En ese contexto la larga conversación y colaboración de estos dos grandes escritores resulta aún más insólita. Puede ser vista como el extraño encuentro de dos modos opuestos de anotar el mundo. El uno representado por Borges, el hombre que encontró la manera de decir en un párrafo más de lo que muchos pueden en un capítulo, y el otro representado por Bioy, el escritor que pudo callar elocuentemente en un capítulo más de lo que muchos en un párrafo, el clásico para el que toda palabra parece demasiado altisonante. La exuberancia económica de Borges y la mesura alusiva o insinuante de Bioy.

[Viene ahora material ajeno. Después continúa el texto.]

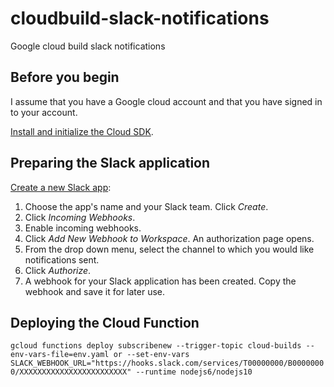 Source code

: # cloudbuild-slack-notifications
Google cloud build slack notifications


## Before you begin

I assume that you have a Google cloud account and that you have signed in to your account.

[Install and initialize the Cloud SDK](https://cloud.google.com/sdk/docs/).

## Preparing the Slack application

[Create a new Slack app](https://api.slack.com/apps?new_app=1):

1. Choose the app's name and your Slack team. Click *Create*.
2. Click *Incoming Webhooks*.
3. Enable incoming webhooks.
4. Click *Add New Webhook to Workspace*. An authorization page opens.
5. From the drop down menu, select the channel to which you would like notifications sent.
6. Click *Authorize*.
7. A webhook for your Slack application has been created. Copy the webhook and save it for later use.

## Deploying the Cloud Function

`gcloud functions deploy subscribenew
  --trigger-topic cloud-builds
  --env-vars-file=env.yaml or --set-env-vars SLACK_WEBHOOK_URL="https://hooks.slack.com/services/T00000000/B00000000/XXXXXXXXXXXXXXXXXXXXXXXX"
  --runtime nodejs6/nodejs10`
 
  
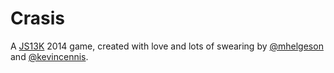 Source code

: Crasis
=====

A [JS13K](http://js13kgames.com/) 2014 game, created with love and lots of swearing by [@mhelgeson](https://github.com/mhelgeson) and [@kevincennis](https://github.com/kevincennis).
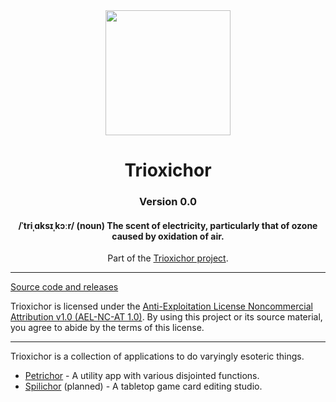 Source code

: <div align="center"><image width="200" src="./branding/logo.png"></div>
<h1 align="center">Trioxichor</h1>
<h3 align="center">Version 0.0</h3>
<h4 align="center">/ˈtriˌɑksɪˌkɔːr/ (noun) The scent of electricity, particularly that of ozone caused by oxidation of air.</h4>

<div align="center">Part of the <a href="https://github.com/SparkliTwizzl/trioxichor">Trioxichor project</a>.</div>

---

[Source code and releases](https://github.com/SparkliTwizzl/trioxichor)

Trioxichor is licensed under the [Anti-Exploitation License Noncommercial Attribution v1.0 (AEL-NC-AT 1.0)](https://github.com/SparkliTwizzl/anti-exploitation-license). By using this project or its source material, you agree to abide by the terms of this license.

---

Trioxichor is a collection of applications to do varyingly esoteric things.

- [Petrichor](https://github.com/sparklitwizzl/petrichor) - A utility app with various disjointed functions.
- [Spilichor](https://github.com/sparklitwizzl/spilichor) (planned) - A tabletop game card editing studio.
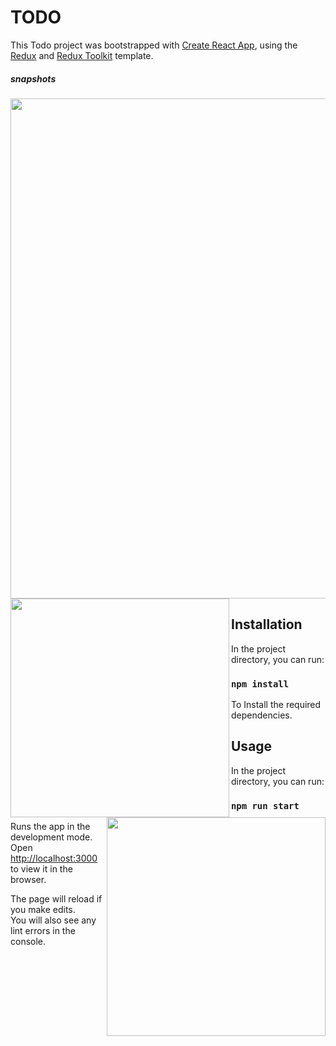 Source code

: # TODO

This Todo project was bootstrapped with [Create React App](https://github.com/facebook/create-react-app), using the [Redux](https://redux.js.org/) and [Redux Toolkit](https://redux-toolkit.js.org/) template.


##### snapshots
<div>
    <img src="https://raw.github.com/pravin-yadav/Redux-Toolkit-Todo/main/screenshot.png" width="800px" height="800px"/>
</div>

<div>
    <img align="left" src="https://raw.github.com/pravin-yadav/Redux-Toolkit-Todo/main/screenshot1.png" width="350px" height="350px"/>
</div>

<div>
    <img align="right" src="https://raw.github.com/pravin-yadav/Redux-Toolkit-Todo/main/screenshot2.png" width="350px" height="350px"/>
</div>


## Installation

In the project directory, you can run:

### `npm install`
To Install the required dependencies.

## Usage

In the project directory, you can run:

### `npm run start`

Runs the app in the development mode.<br />
Open [http://localhost:3000](http://localhost:3000) to view it in the browser.

The page will reload if you make edits.<br />
You will also see any lint errors in the console.
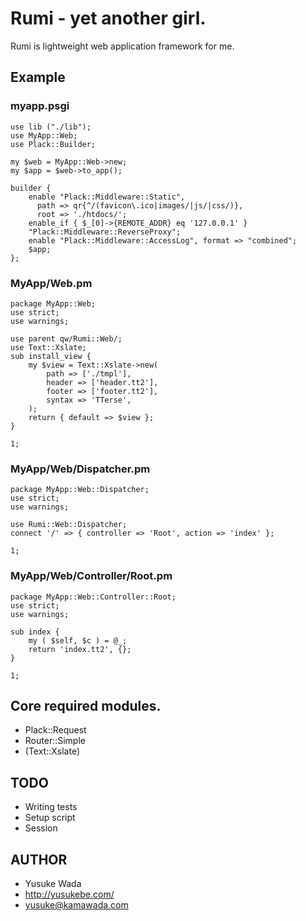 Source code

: # Rumi - yet another girl.

Rumi is lightweight web application framework for me.

## Example

### myapp.psgi

    use lib ("./lib");
    use MyApp::Web;
    use Plack::Builder;

    my $web = MyApp::Web->new;
    my $app = $web->to_app();

    builder {
        enable "Plack::Middleware::Static",
          path => qr{^/(favicon\.ico|images/|js/|css/)},
          root => './htdocs/';
        enable_if { $_[0]->{REMOTE_ADDR} eq '127.0.0.1' }
        "Plack::Middleware::ReverseProxy";
        enable "Plack::Middleware::AccessLog", format => "combined";
        $app;
    };

### MyApp/Web.pm

    package MyApp::Web;
    use strict;
    use warnings;

    use parent qw/Rumi::Web/;
    use Text::Xslate;
    sub install_view {
        my $view = Text::Xslate->new(
            path => ['./tmpl'],
            header => ['header.tt2'],
            footer => ['footer.tt2'],
            syntax => 'TTerse',
        );
        return { default => $view };
    }

    1;

### MyApp/Web/Dispatcher.pm

    package MyApp::Web::Dispatcher;
    use strict;
    use warnings;

    use Rumi::Web::Dispatcher;
    connect '/' => { controller => 'Root', action => 'index' };

    1;

### MyApp/Web/Controller/Root.pm

    package MyApp::Web::Controller::Root;
    use strict;
    use warnings;

    sub index {
        my ( $self, $c ) = @_;
        return 'index.tt2', {};
    }

    1;

## Core required modules.

- Plack::Request
- Router::Simple
- (Text::Xslate)

## TODO

- Writing tests
- Setup script
- Session

## AUTHOR 

- Yusuke Wada
- http://yusukebe.com/
- yusuke@kamawada.com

El desenlace de este encuentro era previsible y así lo demuestra el libro: el joven escritor ávido de procedimientos reflexivos y literarios fue tomando distancia hasta salir de la órbita de Borges. Este momento ocurre el domingo 21 de diciembre de 1969: «Esta noche ocurre mi primera desinteligencia con Borges sobre la redacción de un texto... hoy quiere que los personajes dialoguen en monólogos, en discursos, de frases muy redactadas, precisas y concluidas.» Lo confirma la entrada del miércoles 21 de junio de 1972: «por primera vez nos sucede que él y yo tratamos de escribir diferentes cuentos.» Aunque antes había ya señales del distanciamiento, según da testimonio la frase más dura que tiene para su amigo en todo el libro, el jueves 9 de junio de 1966: «... esta incontinencia de mi colaborador [Borges] nos precipita en tristes abismos de Rabelais, que él tanto aborrece. Depresivo espectáculo de literatos que se regodean con sus laberínticas y retorcidas chanzas, que nadie sigue, escucha ni celebra...» La ruptura literaria, pues, era inevitable. ¿Lo era la personal? Reunidos espléndidamente durante años por un ritual de escritores al alimón y de comentaristas ora exquisitos ora desalmados, el destino se encargó de separarlos cuando la colaboración se había vuelto imposible, cuando la agudeza refulgente de Borges resultaba un recurso incómodo en la literatura de Bioy.